MicroRNAs (miRNAs) are small noncoding RNAs that can function as either powerful tumor promoters or suppressors in numerous types of cancer. The ability of miRs to target multiple genes and biological signaling pathways has created intense interest in their potential clinical utility as predictive and diagnostic biomarkers, and as innovative therapeutic agents. Recently, accumulating preclinical studies have illustrated the feasibility of slowing tumor progression by either overexpressing tumor suppressive miRNAs, or by neutralizing the activities of oncogenic miRNAs in cell- and animal-based models of cancer. Here we highlight prominent miRNAs that may represent potential therapeutic targets in human malignancies, as well as review current technologies available for inactivating or restoring miRNA activity in clinical settings.

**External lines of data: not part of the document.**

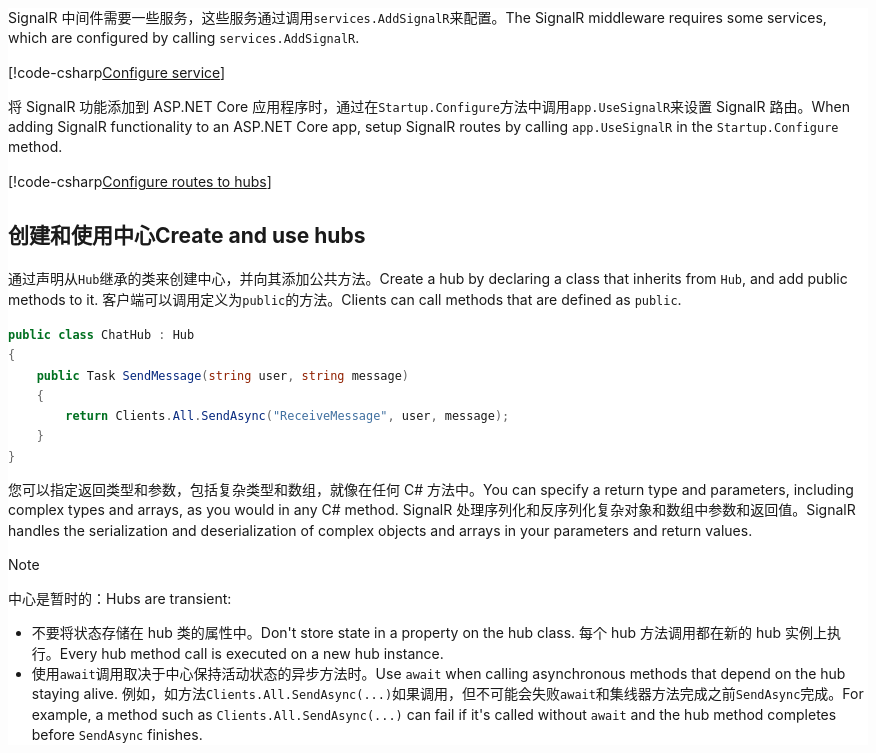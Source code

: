 <span data-ttu-id="ec39e-112">SignalR 中间件需要一些服务，这些服务通过调用`services.AddSignalR`来配置。</span><span class="sxs-lookup"><span data-stu-id="ec39e-112">The SignalR middleware requires some services, which are configured by calling `services.AddSignalR`.</span></span>

[!code-csharp[Configure service](hubs/sample/startup.cs?range=38)]

<span data-ttu-id="ec39e-113">将 SignalR 功能添加到 ASP.NET Core 应用程序时，通过在`Startup.Configure`方法中调用`app.UseSignalR`来设置 SignalR 路由。</span><span class="sxs-lookup"><span data-stu-id="ec39e-113">When adding SignalR functionality to an ASP.NET Core app, setup SignalR routes by calling `app.UseSignalR` in the `Startup.Configure` method.</span></span>

[!code-csharp[Configure routes to hubs](hubs/sample/startup.cs?range=57-60)]

## <a name="create-and-use-hubs"></a><span data-ttu-id="ec39e-114">创建和使用中心</span><span class="sxs-lookup"><span data-stu-id="ec39e-114">Create and use hubs</span></span>

<span data-ttu-id="ec39e-115">通过声明从`Hub`继承的类来创建中心，并向其添加公共方法。</span><span class="sxs-lookup"><span data-stu-id="ec39e-115">Create a hub by declaring a class that inherits from `Hub`, and add public methods to it.</span></span> <span data-ttu-id="ec39e-116">客户端可以调用定义为`public`的方法。</span><span class="sxs-lookup"><span data-stu-id="ec39e-116">Clients can call methods that are defined as `public`.</span></span>

```csharp
public class ChatHub : Hub
{
    public Task SendMessage(string user, string message)
    {
        return Clients.All.SendAsync("ReceiveMessage", user, message);
    }
}
```

<span data-ttu-id="ec39e-117">您可以指定返回类型和参数，包括复杂类型和数组，就像在任何 C# 方法中。</span><span class="sxs-lookup"><span data-stu-id="ec39e-117">You can specify a return type and parameters, including complex types and arrays, as you would in any C# method.</span></span> <span data-ttu-id="ec39e-118">SignalR 处理序列化和反序列化复杂对象和数组中参数和返回值。</span><span class="sxs-lookup"><span data-stu-id="ec39e-118">SignalR handles the serialization and deserialization of complex objects and arrays in your parameters and return values.</span></span>

> [!NOTE]
> <span data-ttu-id="ec39e-119">中心是暂时的：</span><span class="sxs-lookup"><span data-stu-id="ec39e-119">Hubs are transient:</span></span>
> * <span data-ttu-id="ec39e-120">不要将状态存储在 hub 类的属性中。</span><span class="sxs-lookup"><span data-stu-id="ec39e-120">Don't store state in a property on the hub class.</span></span> <span data-ttu-id="ec39e-121">每个 hub 方法调用都在新的 hub 实例上执行。</span><span class="sxs-lookup"><span data-stu-id="ec39e-121">Every hub method call is executed on a new hub instance.</span></span>  
> * <span data-ttu-id="ec39e-122">使用`await`调用取决于中心保持活动状态的异步方法时。</span><span class="sxs-lookup"><span data-stu-id="ec39e-122">Use `await` when calling asynchronous methods that depend on the hub staying alive.</span></span> <span data-ttu-id="ec39e-123">例如，如方法`Clients.All.SendAsync(...)`如果调用，但不可能会失败`await`和集线器方法完成之前`SendAsync`完成。</span><span class="sxs-lookup"><span data-stu-id="ec39e-123">For example, a method such as `Clients.All.SendAsync(...)` can fail if it's called without `await` and the hub method completes before `SendAsync` finishes.</span></span>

Keywords: Antisense Oligonucleotides; Biomarkers; Chemotherapeutics; Locked Nucleic Acids; MetastamiR; Metastasis; OncomiR; microRNA.

Figure 1

miRNA biogenesis. miRNAs are transcribed by RNA polymerase II or III (Pol II/III) to produce primary transcripts (pri-miRNAs), which are subsequently processed and cropped via the actions of the Drosha-DGCR8 complex, which together with the RNA helicases p68 and p72 generate the formation of precursor miRNAs (pre-miRNAs). Activation of the TGF-β, Akt/PI3K, and p53 signaling systems have all been shown to promote the processing of specific pri-miRNAs, while stimulation of the ER-α signaling system is capable of repressing pri-miRNA processing. Once processed, pre-miRNAs hairpins are exported from the nucleus by exportin-5 (XPO5)-RanGTPase complexes, and are subsequently cleaved by Dicer:TRBP complexes, thereby producing mature oligonucleotide duplexes. The rate at which Dicer cleaves pre-miRNAs is greatly enhanced by the phosphorylation of TRBP by Erk1/2. At the completion of pre-miRNA cleavage, Dicer serves with Argonaute (Ago) 2 in loading mature miRNAs into RNA-induced silencing complexes (RISCs), thereby silencing target mRNA expression through mRNA cleavage, translational repression, or deadenylation. Hypoxic conditions resulting in EGFR activation have been shown to induce the phosphorylation of Ago2, leading to diminished maturation reactions of select miRNAs.